So I will probably avoid both git restore --staged and git reset --hard (and suggest to others to do the same). I hope git status will keep the hint to use git reset to unstage, even after git-restore becomes stable.
These new commands were hatched in response to a blog post from a couple of years ago pointing out the confusion. https://redfin.engineering/two-commits-that-wrecked-the-user...
A good conversation on HN followed. https://news.ycombinator.com/item?id=14712269
I've long wished git checkout (and now, git restore) would save the contents of blown-away worktree files somewhere (e.g. a throwaway stash) so that they could be retrieved from the reflog or something.
In my mind's eye, the command would be something like "git trash" and it would throw your changes into a trash can, where you could fetch them back out again later, until the GC erased them in ~30 days or so.
This would be an amazing feature for nearly all git commands that affect the worktree. Many times I've done `git checkout ./src` to blow away "unrelated" files forgetting that the file I was just working on was in that directory. Whenever I teach git to a new-hire I always talk about wanting revision-control for revision-control.
Magit can do this. See https://magit.vc/manual/magit.html#Wip-Modes
For git branch -c one could say that the "branch" command should not do checkout-business.
Either switch/checkout will create or branch will switch.
I don’t see why choosing one for double duty is inherently worse than the other.
But I do consider your proposal of `git branch —create` as a poor command for create and switch branch.
The `git checkout -b` and `git switch -c` docs specifically note that they're shortcuts for going a git branch then a git checkout/switch.

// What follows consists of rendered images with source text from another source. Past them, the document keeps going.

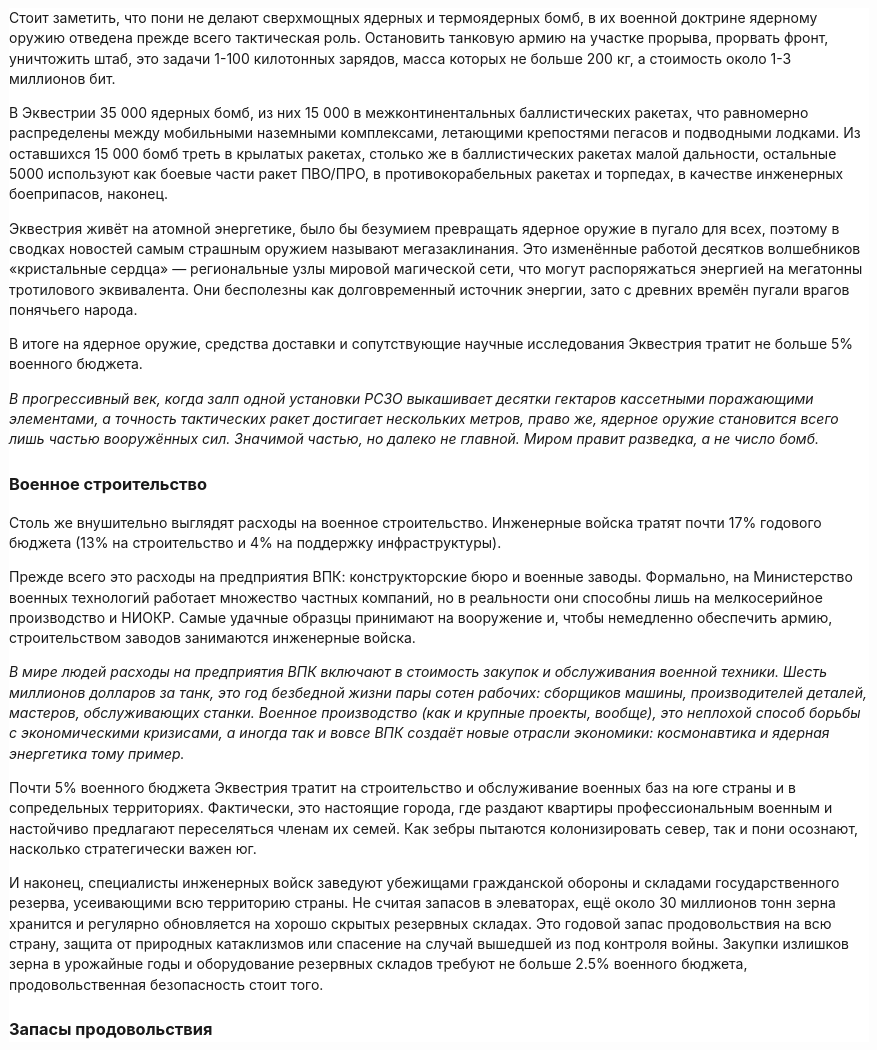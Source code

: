 Стоит заметить, что пони не делают сверхмощных ядерных и термоядерных бомб, в их военной доктрине ядерному оружию отведена прежде всего тактическая роль. Остановить танковую армию на участке прорыва, прорвать фронт, уничтожить штаб, это задачи 1-100 килотонных зарядов, масса которых не больше 200 кг, а стоимость около 1-3 миллионов бит.

В Эквестрии 35 000 ядерных бомб, из них 15 000 в межконтинентальных баллистических ракетах, что равномерно распределены между мобильными наземными комплексами, летающими крепостями пегасов и подводными лодками. Из оставшихся 15 000 бомб треть в крылатых ракетах, столько же в баллистических ракетах малой дальности, остальные 5000 используют как боевые части ракет ПВО/ПРО, в противокорабельных ракетах и торпедах, в качестве инженерных боеприпасов, наконец.

Эквестрия живёт на атомной энергетике, было бы безумием превращать ядерное оружие в пугало для всех, поэтому в сводках новостей самым страшным оружием называют мегазаклинания. Это изменённые работой десятков волшебников «кристальные сердца» — региональные узлы мировой магической сети, что могут распоряжаться энергией на мегатонны тротилового эквивалента. Они бесполезны как долговременный источник энергии, зато с древних времён пугали врагов понячьего народа.

В итоге на ядерное оружие, средства доставки и сопутствующие научные исследования Эквестрия тратит не больше 5% военного бюджета.

_В прогрессивный век, когда залп одной установки РСЗО выкашивает десятки гектаров кассетными поражающими элементами, а точность тактических ракет достигает нескольких метров, право же, ядерное оружие становится всего лишь частью вооружённых сил. Значимой частью, но далеко не главной. Миром правит разведка, а не число бомб._

### Военное строительство

Столь же внушительно выглядят расходы на военное строительство. Инженерные войска тратят почти 17% годового бюджета (13% на строительство и 4% на поддержку инфраструктуры).

Прежде всего это расходы на предприятия ВПК: конструкторские бюро и военные заводы. Формально, на Министерство военных технологий работает множество частных компаний, но в реальности они способны лишь на мелкосерийное производство и НИОКР. Самые удачные образцы принимают на вооружение и, чтобы немедленно обеспечить армию, строительством заводов занимаются инженерные войска.

_В мире людей расходы на предприятия ВПК включают в стоимость закупок и обслуживания военной техники. Шесть миллионов долларов за танк, это год безбедной жизни пары сотен рабочих: сборщиков машины, производителей деталей, мастеров, обслуживающих станки. Военное производство (как и крупные проекты, вообще), это неплохой способ борьбы с экономическими кризисами, а иногда так и вовсе ВПК создаёт новые отрасли экономики: космонавтика и ядерная энергетика тому пример._

Почти 5% военного бюджета Эквестрия тратит на строительство и обслуживание военных баз на юге страны и в сопредельных территориях. Фактически, это настоящие города, где раздают квартиры профессиональным военным и настойчиво предлагают переселяться членам их семей. Как зебры пытаются колонизировать север, так и пони осознают, насколько стратегически важен юг.

И наконец, специалисты инженерных войск заведуют убежищами гражданской обороны и складами государственного резерва, усеивающими всю территорию страны. Не считая запасов в элеваторах, ещё около 30 миллионов тонн зерна хранится и регулярно обновляется на хорошо скрытых резервных складах. Это годовой запас продовольствия на всю страну, защита от природных катаклизмов или спасение на случай вышедшей из под контроля войны. Закупки излишков зерна в урожайные годы и оборудование резервных складов требуют не больше 2.5% военного бюджета, продовольственная безопасность стоит того.


### Запасы продовольствия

The git switch subcommand's description is "Switch branches", so clearly it, too, is intended to handle a subset of the cases where you want to do something with a branch. Switching to a branch that doesn't already exist is a special case of git-switch's main purpose, and you have to be explicit about it. Further, when you create a new branch, you just about always want to switch to it (because while you can do some things with a branch that's not checked out, most commands are designed to work on the currently-checked-out branch), so what's the point in forcibly separating the commands?
> But a shortcut for "git branch -c" would be better if you want to keep the "create and switch" shortcut IMO.
Strongly disagree. In Git, creating a branch is a much smaller action than changing the state of your checkout. It makes much more sense to have the branch creation as the side effect than the other way around.
And all of git's branches are pretty light and flexible, at least compared against the branches of the previous generations of version control systems..
But yeah. That's definitely not what they were intending.
I tend to prefer smaller vocabularies tools: less to remember if you know what you are doing.
It can have new commands:
- `gitlite create` vs `git init`
- `gitlite branch create feature-dom` vs `git checkout -b feature-dom`
- `gitlite time-travel cfae736` vs `git checkout cfae736`.
- `gitlite undo cfae736` vs `git reset cfae736 --hard`
- gitlite release create v4.2` vs `git tag v4.2`.
Each command will call the translated `git` command, and perhaps improve upon the output from the command.